Il est devenu indispensable, après la publication début 2009 du rapport de la toute première mission d’information sur les fichiers de police, que le Parlement s’interroge également sur la façon dont il convient de gérer au mieux ces fichiers. Sont-ils actuellement tous légalisés ? Font-ils l’objet d’une alimentation appropriée par des agents suffisamment formés ? Un contrôle des fonctionnaires qui y ont accès s’opère-t-il de manière adéquate et rigoureuse ? Quels sont les détournements de finalité dont peuvent faire l’objet certains fichiers, qui comme le fichier de renseignement judiciaire STIC s’est progressivement transformé en instrument de discrimination à l’emploi, en raison de sa consultation systématique dans le cadre d’enquêtes administratives de moralité ?
Enfin, cette réflexion ne peut faire l’impasse sur la faiblesse actuelle du régime de protection des données à caractère personnel, sur les risques d’atteinte à la vie privée et à des droits considérés comme fondamentaux, comme le droit à l’oubli ou à la présomption d’innocence, sur la possible stigmatisation de certaines catégories d’individus, sur les dérives liées à la consolidation d’une logique de « traçabilité » et de « profilage » des personnes. Autant de problématiques cruciales qu’il convient d’aborder en ne se limitant pas à leur seule dimension nationale, puisque l’Europe s’engage, depuis peu, dans la constitution de bases de données personnelles biométrisées de très grande ampleur (notamment le SIS II et le VIS) et dans un processus destiné à rendre « interopérables » les bases d’ADN et d’empreintes digitales des États-membres.

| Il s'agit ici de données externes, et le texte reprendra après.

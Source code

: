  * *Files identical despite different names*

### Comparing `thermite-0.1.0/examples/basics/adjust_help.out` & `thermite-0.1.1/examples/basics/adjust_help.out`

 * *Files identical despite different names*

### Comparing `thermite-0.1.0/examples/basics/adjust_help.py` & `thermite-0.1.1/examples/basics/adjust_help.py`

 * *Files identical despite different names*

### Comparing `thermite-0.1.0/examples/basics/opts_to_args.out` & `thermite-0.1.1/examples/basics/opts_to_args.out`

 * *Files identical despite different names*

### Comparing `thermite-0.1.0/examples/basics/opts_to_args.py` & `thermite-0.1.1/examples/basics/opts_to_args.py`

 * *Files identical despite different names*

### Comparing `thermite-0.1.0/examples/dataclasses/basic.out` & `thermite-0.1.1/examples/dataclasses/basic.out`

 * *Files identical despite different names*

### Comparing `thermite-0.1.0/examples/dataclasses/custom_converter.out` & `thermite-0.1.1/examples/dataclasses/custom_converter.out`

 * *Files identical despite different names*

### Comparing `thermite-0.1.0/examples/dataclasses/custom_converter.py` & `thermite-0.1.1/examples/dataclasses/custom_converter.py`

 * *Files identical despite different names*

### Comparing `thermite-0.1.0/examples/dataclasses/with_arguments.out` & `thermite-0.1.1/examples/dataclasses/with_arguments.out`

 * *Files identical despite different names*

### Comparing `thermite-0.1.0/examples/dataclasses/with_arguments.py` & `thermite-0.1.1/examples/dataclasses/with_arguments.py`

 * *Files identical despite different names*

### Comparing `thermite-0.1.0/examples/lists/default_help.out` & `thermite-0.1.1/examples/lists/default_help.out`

Nous affirmons que le lieu de l’examen d’ensemble des enjeux du fichage policier est naturellement le Parlement et non pas les services du Ministère de l’Intérieur. Le Parlement doit jouer pleinement son rôle en redéfinissant un socle de principes, de règles et de procédures véritablement transparents sans lequel il n’y a ni État de droit ni démocratie."